Recorded data:
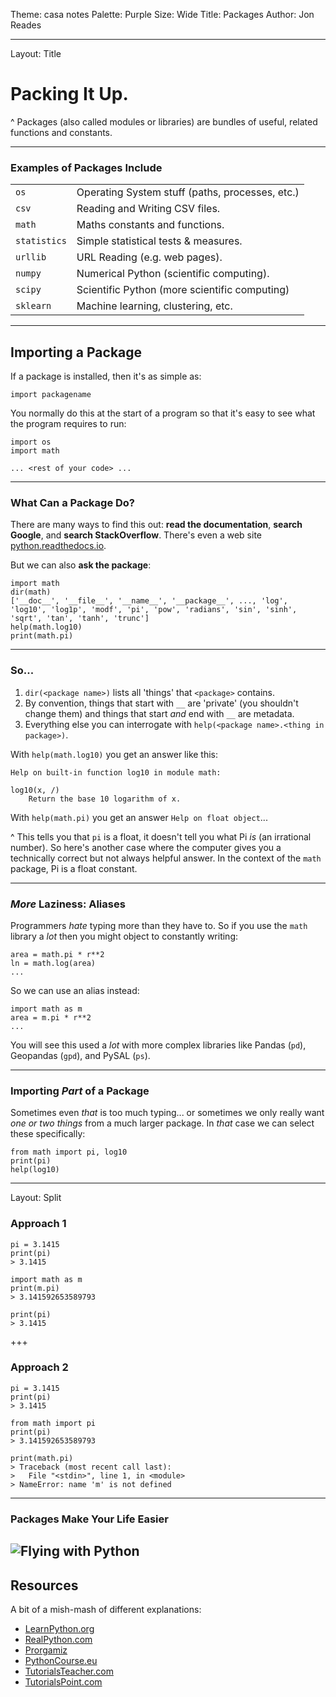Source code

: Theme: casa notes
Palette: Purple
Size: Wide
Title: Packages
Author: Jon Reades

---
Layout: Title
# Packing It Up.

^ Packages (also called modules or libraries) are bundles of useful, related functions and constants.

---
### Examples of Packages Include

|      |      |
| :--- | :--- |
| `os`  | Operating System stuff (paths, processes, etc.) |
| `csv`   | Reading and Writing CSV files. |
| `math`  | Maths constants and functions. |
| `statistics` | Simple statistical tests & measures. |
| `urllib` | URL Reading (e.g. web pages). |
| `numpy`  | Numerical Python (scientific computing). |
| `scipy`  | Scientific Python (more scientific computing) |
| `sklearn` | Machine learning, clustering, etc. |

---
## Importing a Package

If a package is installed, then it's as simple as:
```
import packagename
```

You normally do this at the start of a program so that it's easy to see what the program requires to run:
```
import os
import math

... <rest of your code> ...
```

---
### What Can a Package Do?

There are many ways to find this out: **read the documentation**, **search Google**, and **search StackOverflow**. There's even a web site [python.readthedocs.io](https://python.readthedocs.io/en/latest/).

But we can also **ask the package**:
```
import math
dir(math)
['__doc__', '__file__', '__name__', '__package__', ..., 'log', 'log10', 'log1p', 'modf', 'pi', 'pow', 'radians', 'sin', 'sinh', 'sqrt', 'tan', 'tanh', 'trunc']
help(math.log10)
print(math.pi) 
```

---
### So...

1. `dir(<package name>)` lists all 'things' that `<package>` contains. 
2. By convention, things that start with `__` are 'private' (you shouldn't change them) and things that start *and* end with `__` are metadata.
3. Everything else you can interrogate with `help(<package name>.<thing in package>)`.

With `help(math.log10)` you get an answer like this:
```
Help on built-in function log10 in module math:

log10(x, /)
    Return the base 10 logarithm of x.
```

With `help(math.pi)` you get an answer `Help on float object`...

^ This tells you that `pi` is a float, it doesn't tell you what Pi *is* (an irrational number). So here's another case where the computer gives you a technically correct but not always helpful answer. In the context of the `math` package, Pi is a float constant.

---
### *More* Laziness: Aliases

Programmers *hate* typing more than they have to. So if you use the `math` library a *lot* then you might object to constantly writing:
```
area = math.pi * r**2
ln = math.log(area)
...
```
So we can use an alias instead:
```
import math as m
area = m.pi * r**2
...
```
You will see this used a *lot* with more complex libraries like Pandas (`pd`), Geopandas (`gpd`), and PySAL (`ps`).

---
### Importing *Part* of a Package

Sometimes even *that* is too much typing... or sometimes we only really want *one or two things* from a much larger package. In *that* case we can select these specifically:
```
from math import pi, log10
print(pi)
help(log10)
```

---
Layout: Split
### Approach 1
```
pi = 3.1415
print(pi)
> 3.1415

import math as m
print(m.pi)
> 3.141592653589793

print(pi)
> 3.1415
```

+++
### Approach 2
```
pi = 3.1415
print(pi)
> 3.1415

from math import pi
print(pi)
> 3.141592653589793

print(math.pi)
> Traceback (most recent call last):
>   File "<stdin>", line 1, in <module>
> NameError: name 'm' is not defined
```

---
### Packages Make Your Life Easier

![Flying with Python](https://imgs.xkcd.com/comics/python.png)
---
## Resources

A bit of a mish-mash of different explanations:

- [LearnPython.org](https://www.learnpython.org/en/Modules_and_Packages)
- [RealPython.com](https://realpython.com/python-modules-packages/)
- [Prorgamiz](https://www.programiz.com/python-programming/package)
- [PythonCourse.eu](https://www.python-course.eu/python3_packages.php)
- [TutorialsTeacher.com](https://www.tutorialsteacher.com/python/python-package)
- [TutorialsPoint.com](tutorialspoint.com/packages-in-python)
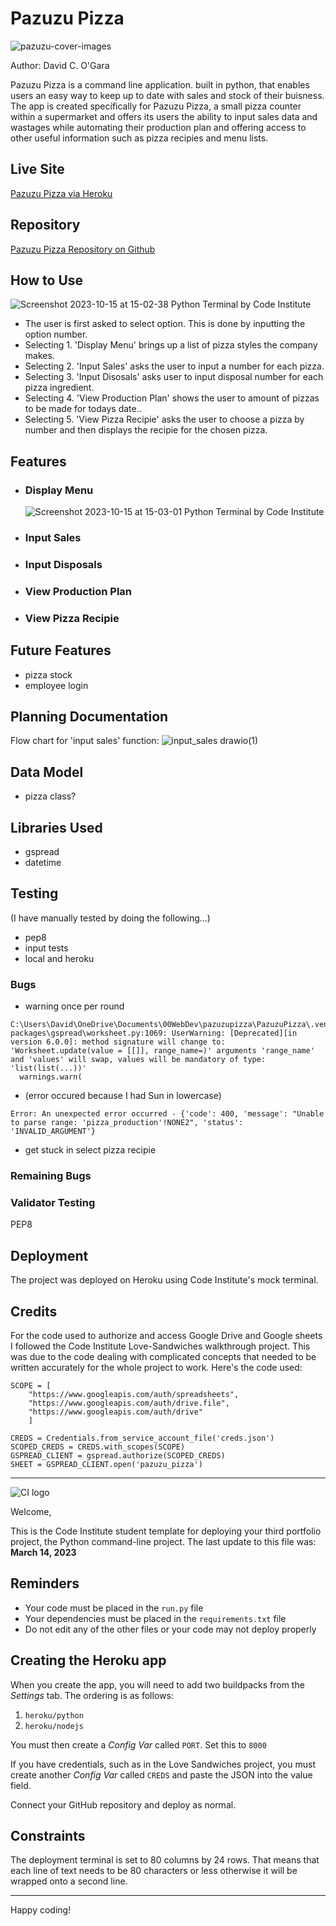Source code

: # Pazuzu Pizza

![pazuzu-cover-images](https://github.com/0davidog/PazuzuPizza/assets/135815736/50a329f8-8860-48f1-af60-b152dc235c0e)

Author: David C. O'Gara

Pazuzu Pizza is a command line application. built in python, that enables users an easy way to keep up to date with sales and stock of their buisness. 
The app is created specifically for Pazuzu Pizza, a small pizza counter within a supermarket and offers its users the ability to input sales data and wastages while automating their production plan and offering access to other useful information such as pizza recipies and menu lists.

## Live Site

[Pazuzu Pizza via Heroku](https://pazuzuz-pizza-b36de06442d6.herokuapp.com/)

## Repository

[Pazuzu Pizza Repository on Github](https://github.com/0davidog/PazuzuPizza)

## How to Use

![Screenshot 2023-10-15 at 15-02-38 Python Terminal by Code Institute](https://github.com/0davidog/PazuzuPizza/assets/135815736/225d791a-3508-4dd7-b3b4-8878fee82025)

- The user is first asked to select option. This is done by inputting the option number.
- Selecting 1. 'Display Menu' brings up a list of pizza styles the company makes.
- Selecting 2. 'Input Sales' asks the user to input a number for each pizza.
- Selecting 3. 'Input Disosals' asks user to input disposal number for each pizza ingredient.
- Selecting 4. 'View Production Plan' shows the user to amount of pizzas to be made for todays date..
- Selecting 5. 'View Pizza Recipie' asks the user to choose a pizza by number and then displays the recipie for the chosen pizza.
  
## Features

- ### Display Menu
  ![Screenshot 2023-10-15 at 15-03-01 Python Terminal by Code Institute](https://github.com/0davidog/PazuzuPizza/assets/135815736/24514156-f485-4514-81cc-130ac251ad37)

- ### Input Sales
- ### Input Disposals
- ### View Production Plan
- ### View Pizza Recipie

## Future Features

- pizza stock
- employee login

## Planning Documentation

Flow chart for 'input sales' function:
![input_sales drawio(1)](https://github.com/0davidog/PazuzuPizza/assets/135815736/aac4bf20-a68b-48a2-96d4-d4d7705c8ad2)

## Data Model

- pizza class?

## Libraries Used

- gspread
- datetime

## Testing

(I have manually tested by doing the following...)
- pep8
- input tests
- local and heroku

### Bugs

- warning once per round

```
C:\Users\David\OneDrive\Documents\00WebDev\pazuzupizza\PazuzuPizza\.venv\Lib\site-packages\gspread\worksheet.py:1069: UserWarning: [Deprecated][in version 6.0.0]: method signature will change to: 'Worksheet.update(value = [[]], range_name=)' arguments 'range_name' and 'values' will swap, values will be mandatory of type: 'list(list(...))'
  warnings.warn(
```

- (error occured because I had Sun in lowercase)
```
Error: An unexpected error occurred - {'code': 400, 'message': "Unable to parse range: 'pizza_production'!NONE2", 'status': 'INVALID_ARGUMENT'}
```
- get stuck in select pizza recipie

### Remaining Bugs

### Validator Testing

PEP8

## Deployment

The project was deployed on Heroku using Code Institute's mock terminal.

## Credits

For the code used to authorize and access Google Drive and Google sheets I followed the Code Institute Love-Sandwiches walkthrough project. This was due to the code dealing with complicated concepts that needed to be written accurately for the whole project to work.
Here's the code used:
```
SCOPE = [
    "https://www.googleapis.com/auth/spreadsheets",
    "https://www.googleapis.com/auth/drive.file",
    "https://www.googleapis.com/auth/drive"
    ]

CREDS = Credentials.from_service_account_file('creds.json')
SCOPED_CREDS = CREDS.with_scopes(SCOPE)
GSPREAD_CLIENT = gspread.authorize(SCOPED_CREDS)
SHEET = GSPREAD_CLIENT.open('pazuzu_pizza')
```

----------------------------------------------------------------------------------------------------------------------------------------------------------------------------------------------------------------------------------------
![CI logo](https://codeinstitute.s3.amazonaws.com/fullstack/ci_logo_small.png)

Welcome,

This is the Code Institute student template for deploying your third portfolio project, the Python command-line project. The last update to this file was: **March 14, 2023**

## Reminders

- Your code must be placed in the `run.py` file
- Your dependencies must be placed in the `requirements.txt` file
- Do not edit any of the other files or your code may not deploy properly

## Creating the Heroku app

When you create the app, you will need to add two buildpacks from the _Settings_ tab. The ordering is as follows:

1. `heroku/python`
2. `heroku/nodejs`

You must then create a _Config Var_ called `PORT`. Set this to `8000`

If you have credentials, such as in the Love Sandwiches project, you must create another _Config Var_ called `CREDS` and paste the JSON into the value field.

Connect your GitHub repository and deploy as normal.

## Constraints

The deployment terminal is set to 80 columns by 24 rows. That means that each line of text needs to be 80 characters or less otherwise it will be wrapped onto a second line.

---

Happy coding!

BRIEF: Only the lines above from the line with "2023-10-15 at 15-02-38" to the line with "- Selecting 4.", those two lines included, should be reproduced exactly.

SOLUTION FOR THIS TASK:
![Screenshot 2023-10-15 at 15-02-38 Python Terminal by Code Institute](https://github.com/0davidog/PazuzuPizza/assets/135815736/225d791a-3508-4dd7-b3b4-8878fee82025)

- The user is first asked to select option. This is done by inputting the option number.
- Selecting 1. 'Display Menu' brings up a list of pizza styles the company makes.
- Selecting 2. 'Input Sales' asks the user to input a number for each pizza.
- Selecting 3. 'Input Disosals' asks user to input disposal number for each pizza ingredient.
- Selecting 4. 'View Production Plan' shows the user to amount of pizzas to be made for todays date..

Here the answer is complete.